Sehr geehrte Anwesende!
Wir wissen, dass aus unterschiedlichen Kulturen unterschiedliche Gesellschaften, Werte, Gesetze und politische Einrichtungen hervorwachsen. Manchmal auch derartige, die mit dem Denken des europäischen Menschen unvereinbar sind. Wir, Europäer, respektieren die anderen Kulturen und deren Vertreter, jedoch kann uns niemand dazu verpflichten, dass dieser Respekt die Aufgabe unserer eigenen Kultur und die Unterwerfung unter eine andere Kultur bedeuten soll. Wir wollen auf unserem Boden und – dies gilt sowohl für Europa als auch für Ungarn – entsprechend den Regeln und den Werten unserer eigenen Kultur leben. Wenn die historisch-kulturellen Grundlagen verschwinden, wenn wir es zulassen, dass der kulturelle Bodensatz ausgetauscht wird, dann wird Europa wie ein Kartenhaus in sich zusammenfallen. Wir, Ungarn, haben so etwas schon gesehen, deshalb verspüren wir auch diese Gefahr. Deshalb treten wir auf die sanfte, jedoch unerschütterliche Weise der Ungarn hervor und sagen, wer wir sind, was wir über Gott, die Heimat, die Familie denken. Und wir sagen auch, was laut den Ungarn aus all dem für das europäische Leben folgt. Jetzt ist die Zeit hierfür gekommen. Wenn wir dies nicht tun, dann werden wir die Opfer einer schleichenden gesamteuropäischen kulturellen Selbstaufgabe. Wir glauben daran, dass es nicht dem Zufall zu verdanken ist, dass wir Ungarn und Christen sind, und es auch keinen Zufall darstellt, dass wir gerade hier im Karpatenbecken leben. Wir sehen die Vorbestimmung darin, und wir sind stolz auf unsere zivilisatorische Leistung, unsere Kultur, so auch stolz auf unsere Lieder und auch unsere Tänze. Die ungarische Volkskultur ist für uns nicht eine Sammlung musealer Dinge, sondern eine erhaltende Kraft.

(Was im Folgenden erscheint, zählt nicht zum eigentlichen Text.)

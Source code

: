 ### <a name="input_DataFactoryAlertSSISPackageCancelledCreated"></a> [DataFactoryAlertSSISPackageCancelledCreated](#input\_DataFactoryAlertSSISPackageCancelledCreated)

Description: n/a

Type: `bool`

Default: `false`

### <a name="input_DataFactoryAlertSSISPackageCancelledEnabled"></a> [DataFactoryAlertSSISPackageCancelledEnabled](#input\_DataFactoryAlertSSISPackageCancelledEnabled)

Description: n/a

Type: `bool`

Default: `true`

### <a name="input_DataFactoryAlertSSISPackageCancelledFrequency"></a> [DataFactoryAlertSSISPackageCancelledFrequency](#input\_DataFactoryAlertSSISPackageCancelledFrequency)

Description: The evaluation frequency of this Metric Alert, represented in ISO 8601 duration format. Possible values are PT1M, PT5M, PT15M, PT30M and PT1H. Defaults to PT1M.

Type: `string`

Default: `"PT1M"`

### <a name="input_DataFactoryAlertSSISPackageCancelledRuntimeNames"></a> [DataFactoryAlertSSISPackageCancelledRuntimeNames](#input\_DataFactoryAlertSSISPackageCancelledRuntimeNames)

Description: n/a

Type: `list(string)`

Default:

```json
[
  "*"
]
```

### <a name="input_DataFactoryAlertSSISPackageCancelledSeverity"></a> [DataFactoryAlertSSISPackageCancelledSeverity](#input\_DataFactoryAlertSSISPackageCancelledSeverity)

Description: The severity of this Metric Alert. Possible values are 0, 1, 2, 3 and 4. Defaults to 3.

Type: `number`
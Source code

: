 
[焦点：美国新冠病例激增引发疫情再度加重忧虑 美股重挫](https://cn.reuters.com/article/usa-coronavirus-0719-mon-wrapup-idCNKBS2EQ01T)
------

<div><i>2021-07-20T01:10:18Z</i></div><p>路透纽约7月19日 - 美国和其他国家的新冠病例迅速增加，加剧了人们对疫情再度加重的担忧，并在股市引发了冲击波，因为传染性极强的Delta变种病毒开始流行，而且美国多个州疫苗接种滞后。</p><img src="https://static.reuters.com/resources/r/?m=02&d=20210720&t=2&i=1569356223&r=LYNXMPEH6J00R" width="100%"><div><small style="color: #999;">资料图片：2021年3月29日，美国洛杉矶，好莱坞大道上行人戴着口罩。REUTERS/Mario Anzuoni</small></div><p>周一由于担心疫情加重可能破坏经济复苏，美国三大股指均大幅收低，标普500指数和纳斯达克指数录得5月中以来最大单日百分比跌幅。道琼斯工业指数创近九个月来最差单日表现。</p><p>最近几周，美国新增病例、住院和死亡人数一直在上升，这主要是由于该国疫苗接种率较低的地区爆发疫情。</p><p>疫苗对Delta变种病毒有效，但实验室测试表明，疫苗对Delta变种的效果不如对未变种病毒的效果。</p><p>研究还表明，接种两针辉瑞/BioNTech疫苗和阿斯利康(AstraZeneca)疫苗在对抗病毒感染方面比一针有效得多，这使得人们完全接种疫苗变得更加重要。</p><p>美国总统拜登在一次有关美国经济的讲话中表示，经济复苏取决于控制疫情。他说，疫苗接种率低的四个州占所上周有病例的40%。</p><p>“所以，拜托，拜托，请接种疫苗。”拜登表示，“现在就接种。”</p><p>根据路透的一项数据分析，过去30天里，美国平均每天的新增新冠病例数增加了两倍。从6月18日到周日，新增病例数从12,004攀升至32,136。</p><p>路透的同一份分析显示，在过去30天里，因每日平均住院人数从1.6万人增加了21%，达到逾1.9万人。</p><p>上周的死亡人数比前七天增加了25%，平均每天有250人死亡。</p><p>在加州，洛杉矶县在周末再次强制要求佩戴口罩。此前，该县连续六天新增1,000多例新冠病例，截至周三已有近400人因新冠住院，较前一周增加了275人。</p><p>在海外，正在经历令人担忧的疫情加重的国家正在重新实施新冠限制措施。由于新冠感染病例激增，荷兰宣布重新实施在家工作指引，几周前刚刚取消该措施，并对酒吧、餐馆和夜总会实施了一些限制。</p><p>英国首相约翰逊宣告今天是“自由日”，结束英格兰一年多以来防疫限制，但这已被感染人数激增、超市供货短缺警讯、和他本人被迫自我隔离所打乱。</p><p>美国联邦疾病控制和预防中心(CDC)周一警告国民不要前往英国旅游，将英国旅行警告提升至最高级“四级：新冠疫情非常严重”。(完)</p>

Meine sehr geehrten Damen und Herren!
Deshalb haben wir das Nationaltheater und den Palast der Künste errichtet, deshalb haben wir die Musikakademie, die Pester Redoute, das Erkel Theater, die Ungarische Reitschule, den Tattersall, den Kossuth Platz renoviert. Aus diesem Grunde werden wir bald das Museum der Schönen Künste übergeben, die Renovierung der Oper, der Bau des neuen Verkehrsmuseums, das Stadtwald-Programm schreiten mit Riesenschritten voran, und die Budaer Burg wird neugeboren. Landesweit werden die Theater, die Hauptplätze und die Kirchen erneuert.
Meine sehr geehrten Damen und Herren!
Man hat in Ungarn viel darüber diskutiert, wer ein Ungar sei. Es gibt Meinungen, nach denen jener, dessen Großeltern Ungarn waren. Das ist eine gefällige Antwort, doch geben der Zeitgeist, den wir ausgebildet haben, die Entwicklung, die wir gestartet haben, der Aufbau des Landes und die Vereinigung der Nation, die wir begonnen haben, die Gesinnung, die uns mit sich gerissen hat, auch eine neue Antwort auf die alte Frage: Wer ist Ungar? Meine Freunde, Ungar ist der, dessen Enkel auch ein Ungar sein wird. Die Mission dieses Hauses ist es, uns dazu zu verhelfen, dass auch unsere Enkel Ungarn sein werden können. Möge dieser Ort das Hauptquartier der ungarischen Volkskultur sein. Möge dies der Ort sein, an dem man die Art und Weise ersinnt sowie die Wege dafür findet, wie wir die Werte unserer Volkskunst zu den ungarischen Jugendlichen bringen können.
Meine sehr geehrten Damen und Herren!
Abschließend möchte ich all jenen meinen Dank aussprechen, die an der Erneuerung dieses herrlichen Gebäudes teilgenommen haben. Die Budaer Redoute hat heute ihren alten Glanz zurückgewonnen, und ich wünsche ihr, dass sie diesen noch über lange Jahrhunderte hinweg bewahren möge. Sie soll unseren Enkeln die Lust, die Begeisterung und den Stolz dazu geben, dass sie, hier stehend, auch sagen können: Es soll so sein, wie es früher war!
Ich bedanke mich für Ihre Aufmerksamkeit!